Tools to Recovery
The White Book (the basic text for SA) tells us that a happy and joyous freedom that we could have otherwise never have known is possible for the sexaholic who works a program of recovery. For the newcomer, as well as for those who have been in recovery for some time, there appear to be certain tools that help us become sober and live free from the compulsion of sex and lust. The following are a few key tools that many in our fellowship have found to be essential in their recovery:
Go to Meetings
Old timers in the recovery community have a saying that we should "Stick with the winners!" We suggest that newcomers attend four to six meetings before deciding whether SA is for them. We also suggest that newcomers consider attending as many meetings as possible. SA Columbia has a variety of meetings throughout the week. A list of all local SA meetings is available at all meetings.
Get a Sponsor
A sponsor is somebody who has worked the steps and who is exhibiting the effects of recovery in their daily life. Everybody in SA is strongly encouraged to get a sponsor and to work the steps actively with the sponsor. "How does one get a sponsor?" you ask! At the end of each SA meeting members of the fellowship who meet the sobriety requirements for sponsorship and who are willing to take on sponsees will be asked to raise their hand. If you are seeking a sponsor, ask one of these people to be your temporary sponsor. Working with an SA sponsor can and will be a life changing experience for any sexaholic who is willing to do the work.
Get the Books
The following literature is most often used in the SA fellowship:
The SA White Book is the handbook and contains an overview of the program as well as all the readings.
The Step Into Action book is a guide for working the steps with a sponsor.
The Big Book of Alcoholics Anonymous is the original 12 Step book. It is often quoted and used in SA meetings and in working the steps with a sponsor.
Where do I get the literature
SA Store - https://www.sexaholics.org/store/
White Book - www.amazon.com/dp/B08BWSLCDC
The Big Book of Alcoholics Anonymous can be found at many bookstores.
You may also purchase literature at most of our meetings.
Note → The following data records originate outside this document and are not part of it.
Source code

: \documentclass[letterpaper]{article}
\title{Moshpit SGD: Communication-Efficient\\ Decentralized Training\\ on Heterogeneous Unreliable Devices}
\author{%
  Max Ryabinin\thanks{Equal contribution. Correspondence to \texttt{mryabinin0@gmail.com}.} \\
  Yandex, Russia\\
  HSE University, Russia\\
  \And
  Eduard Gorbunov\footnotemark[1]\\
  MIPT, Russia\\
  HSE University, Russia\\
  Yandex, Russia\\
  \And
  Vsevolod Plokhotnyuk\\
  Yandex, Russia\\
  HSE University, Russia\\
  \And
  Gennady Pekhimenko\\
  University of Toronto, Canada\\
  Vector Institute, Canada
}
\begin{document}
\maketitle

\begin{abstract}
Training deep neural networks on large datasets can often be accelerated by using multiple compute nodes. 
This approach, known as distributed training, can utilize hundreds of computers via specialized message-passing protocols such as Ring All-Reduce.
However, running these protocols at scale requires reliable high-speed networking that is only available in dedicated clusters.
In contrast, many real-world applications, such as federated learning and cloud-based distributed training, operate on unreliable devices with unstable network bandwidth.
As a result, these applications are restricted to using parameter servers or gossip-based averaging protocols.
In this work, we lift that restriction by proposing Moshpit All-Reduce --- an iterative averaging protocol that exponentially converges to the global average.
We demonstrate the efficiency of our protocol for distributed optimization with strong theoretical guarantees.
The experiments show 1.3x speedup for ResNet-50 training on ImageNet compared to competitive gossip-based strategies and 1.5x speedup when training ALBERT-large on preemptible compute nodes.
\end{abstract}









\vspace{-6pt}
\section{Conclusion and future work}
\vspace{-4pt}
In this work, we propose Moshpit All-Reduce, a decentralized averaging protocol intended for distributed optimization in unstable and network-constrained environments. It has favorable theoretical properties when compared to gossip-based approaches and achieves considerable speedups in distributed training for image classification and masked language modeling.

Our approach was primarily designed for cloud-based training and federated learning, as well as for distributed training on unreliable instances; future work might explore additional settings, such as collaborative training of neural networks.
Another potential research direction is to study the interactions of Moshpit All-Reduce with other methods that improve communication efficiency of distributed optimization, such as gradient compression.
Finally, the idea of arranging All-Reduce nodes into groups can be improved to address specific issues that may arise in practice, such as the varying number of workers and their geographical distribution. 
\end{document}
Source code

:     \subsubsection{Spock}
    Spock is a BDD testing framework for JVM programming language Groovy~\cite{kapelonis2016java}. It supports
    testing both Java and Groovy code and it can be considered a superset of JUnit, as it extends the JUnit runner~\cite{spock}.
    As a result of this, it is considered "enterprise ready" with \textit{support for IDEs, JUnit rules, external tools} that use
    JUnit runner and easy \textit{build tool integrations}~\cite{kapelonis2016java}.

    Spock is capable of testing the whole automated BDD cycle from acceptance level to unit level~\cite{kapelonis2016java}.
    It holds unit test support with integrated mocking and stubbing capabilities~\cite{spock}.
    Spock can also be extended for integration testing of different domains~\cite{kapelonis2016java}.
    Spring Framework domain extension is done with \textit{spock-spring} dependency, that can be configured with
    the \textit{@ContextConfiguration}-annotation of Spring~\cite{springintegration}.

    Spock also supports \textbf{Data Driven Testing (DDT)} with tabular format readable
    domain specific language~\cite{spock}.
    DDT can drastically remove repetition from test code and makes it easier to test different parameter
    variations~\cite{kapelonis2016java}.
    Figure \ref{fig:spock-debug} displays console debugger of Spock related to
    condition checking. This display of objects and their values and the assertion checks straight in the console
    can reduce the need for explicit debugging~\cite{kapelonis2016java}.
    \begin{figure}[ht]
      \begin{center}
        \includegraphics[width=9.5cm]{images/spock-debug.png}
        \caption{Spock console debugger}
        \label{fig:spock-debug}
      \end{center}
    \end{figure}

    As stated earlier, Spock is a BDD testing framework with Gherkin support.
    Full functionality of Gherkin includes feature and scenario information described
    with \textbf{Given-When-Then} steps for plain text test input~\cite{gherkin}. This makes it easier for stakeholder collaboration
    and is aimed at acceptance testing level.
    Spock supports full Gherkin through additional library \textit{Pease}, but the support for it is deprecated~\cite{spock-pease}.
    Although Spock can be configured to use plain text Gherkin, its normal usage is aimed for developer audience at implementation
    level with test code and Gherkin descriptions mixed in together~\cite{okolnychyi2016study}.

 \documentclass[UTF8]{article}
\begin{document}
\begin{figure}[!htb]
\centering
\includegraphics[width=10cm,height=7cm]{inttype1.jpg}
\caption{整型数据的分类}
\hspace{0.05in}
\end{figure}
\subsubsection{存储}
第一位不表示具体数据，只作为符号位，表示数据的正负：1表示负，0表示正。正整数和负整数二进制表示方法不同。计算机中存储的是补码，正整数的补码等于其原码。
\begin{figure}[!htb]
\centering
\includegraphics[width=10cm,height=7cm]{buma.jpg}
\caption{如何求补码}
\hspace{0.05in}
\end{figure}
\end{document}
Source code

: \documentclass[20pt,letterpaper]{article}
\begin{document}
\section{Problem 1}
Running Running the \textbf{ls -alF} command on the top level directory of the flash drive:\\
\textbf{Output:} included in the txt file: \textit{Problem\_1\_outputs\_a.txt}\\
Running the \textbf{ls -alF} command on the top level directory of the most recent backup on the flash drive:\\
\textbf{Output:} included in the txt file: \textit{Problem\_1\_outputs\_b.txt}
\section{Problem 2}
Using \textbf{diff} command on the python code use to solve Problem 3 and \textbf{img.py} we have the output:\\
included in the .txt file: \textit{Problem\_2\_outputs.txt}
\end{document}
For many of us our sexual addiction left us isolated in guilt and shaming that crushed the very life out of us. In recovery we have found that we are no longer isolated and have no reason to live in shame. The fellowship is just that--it is a fellowship. Members are encouraged to get a phone list from a meeting and start to make calls to other members of the fellowship.
Work the Steps
SA is built on the principles of the Twelve Step as first developed by Alcoholics Anonymous. We highly encourage you to get a sponsor who will help guide you through working the 12 steps.
Get Involved In Service
Early in the history of SA, it was established that the least amount of organization necessary for the functioning of SA would be a guiding principle. SA has adopted the A.A. principle that each member involved in service and those elected to positions of responsibility are designated as trusted servants without any governing authority. An inverted pyramid of accountability would be the foundation on which service is built. When issues arise, final authority always rests in the collective group conscience of the fellowship. A group conscience can be defined as the will of those present at any meeting of the fellowship. When doubt and indecision are apparent, the international group conscience always prevails.
How Can Service Help Me?
It is often stated in SA program circles that those committed to service find true sobriety. Active members have discovered many rewards, including hope, faith, courage, peace of mind, self-respect, self-confidence, the respect of others, a clear conscience, real friendships, a clean pattern of life, the love and understanding of their families, and the freedom of a happy life.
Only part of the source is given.